This is a somewhat revised letter to Brent McClintock which may also be
of interest to to this list. Brent among other things said to me that
based on his New Zealand experience, national sovereignity for small
countries in today's world is well-nigh impossible due to free
transnational capital flows and currency speculation. He among other
things said:

        The exchange rate was fixed, of course, under Bretton Woods and
        then pegged afterwards
        ..
        in the early 1980s this economic policy collapsed because it ..
        could not by itself counter the speculation of corporate
        finance against the currency.
        ...
        Pegging exchange rates invites speculation against the currency
        for instance by financiers who usually have deeper pockets than
        the government.

Yes I agree. But a Norw. additional instrument when fixed exchange
rates were abandoned was administrative control of capital flows. Until
as late as June 1990, no one could move more than a million NOK (1NOK =
0.133 USD) out of Norway without a license from the Central Bank. This
eliminated currency speculation, large cash movements were allowed
mostly only for trade payments.  If this sounds bureaucratic and
inefficent to you, remember that in the 15 years _before_ 1990, Norway
underwent what is possibly the largest industrial build-up per
inhabitant in the world in that period, i.e. the rise of the oil and
gas industry on the continental shelf, with very substantial equipment
imports and very substantial domestic and foreign investment.
"Partners" in this process were oil companies like Shell and Phillips,
not exactly known for their naivete when cooperating with small gvts.
In spite of the ensuing growth in cross-border cash flows, and all
sorts of ensuing international influence on Norway, it is only fair to
say today that this build-up went very smoothly and efficiently EVEN if
cash flows were administratively regulated as described above.
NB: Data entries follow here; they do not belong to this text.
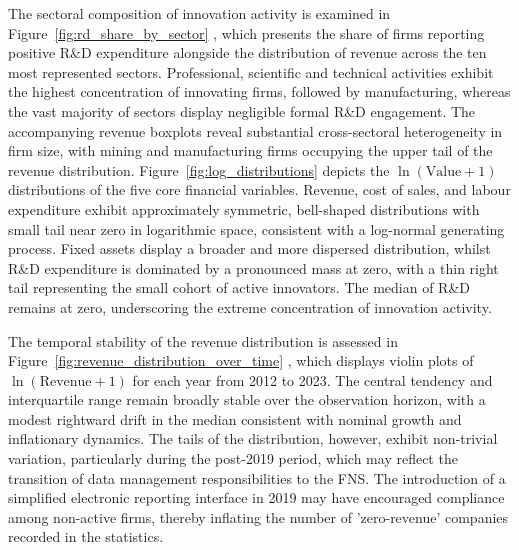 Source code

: \documentclass[a4paper, 12pt]{article}
\begin{document}
The sectoral composition of innovation activity is examined in Figure~\ref{fig:rd_share_by_sector} \hypertarget{target:rd_share_by_sector}{}, which presents the share of firms reporting positive R\&D expenditure alongside the distribution of revenue across the ten most represented sectors. Professional, scientific and technical activities exhibit the highest concentration of innovating firms, followed by manufacturing, whereas the vast majority of sectors display negligible formal R\&D engagement. The accompanying revenue boxplots reveal substantial cross-sectoral heterogeneity in firm size, with mining and manufacturing firms occupying the upper tail of the revenue distribution. Figure~\ref{fig:log_distributions} \hypertarget{target:log_distributions}{} depicts the $\ln(\text{Value} + 1)$ distributions of the five core financial variables. Revenue, cost of sales, and labour expenditure exhibit approximately symmetric, bell-shaped distributions with small tail near zero in logarithmic space, consistent with a log-normal generating process. Fixed assets display a broader and more dispersed distribution, whilst R\&D expenditure is dominated by a pronounced mass at zero, with a thin right tail representing the small cohort of active innovators. The median of R\&D remains at zero, underscoring the extreme concentration of innovation activity.

The temporal stability of the revenue distribution is assessed in Figure~\ref{fig:revenue_distribution_over_time} \hypertarget{target:revenue_distribution_over_time}{}, which displays violin plots of $\ln(\text{Revenue} + 1)$ for each year from 2012 to 2023. The central tendency and interquartile range remain broadly stable over the observation horizon, with a modest rightward drift in the median consistent with nominal growth and inflationary dynamics. The tails of the distribution, however, exhibit non-trivial variation, particularly during the post-2019 period, which may reflect the transition of data management responsibilities to the FNS. The introduction of a simplified electronic reporting interface in 2019 may have encouraged compliance among non-active firms, thereby inflating the number of 'zero-revenue' companies recorded in the statistics.
\end{document}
And this
happened on top of an economy which has always been extremely open. My
point is that it is quite feasible to administratively steer the
largest (and therefore not to frequent) cross-border cash movements.
In fact, computer technology makes it _easier_ to do this than before.

What makes my proposition "unrealistic" is therefore not objective
facts, but political "choice" engendered by the propaganda of the
MNC's, which portrays everything that counters their interests as
impossible and unrealistic.  The change in Norway to free movements of
capital in 1990 has resulted in no economic improvement, only in net
capital flight from Norway, and a new mighty class-struggle weapon for
the rich: If they don't have their ways, they will send their cash out
of the country. Before 1990 they simply did not have that weapon in
Norway!

The importance of administratively curbing cross-border capital
movements can not be exaggerated. Freedom of transnational capital
movement is the single most important reason for capital having the
definite upper hand in the struggle against the poor, working class and
trade union movements in today's world.

        Additionally, the progressive efforts within a country such as
        New Zealand are hostage to the fluctuations of export markets
        largely beyond the control of NZ. A bad export market means
        curbing those elements of the fiscal budget that are
        "expendable" -- policies supporting labor and the wider
        community.

I agree. The way to counter this is to insist on upholding a minimum of
diversified production in own countries, and the right to use some
means to achieve this. I enclose below a proposal for an alternative
and just world trade regime which should make this possible. Note that
this trade regime is fundamentally a free trade regime, but with
damping mechanisms built in to counter instabilities/runaway
situations. It is also balanced in the sense that it gives the same
rights to all countries, except for special advantages for poor
countries.

I know that this is contrary to the GATT agreement, but I see no other
choice than fighting nationally to minimize the damages due to GATT in
each country, and at the same time work for international solidarity
and coordinated action for trade reform proposals.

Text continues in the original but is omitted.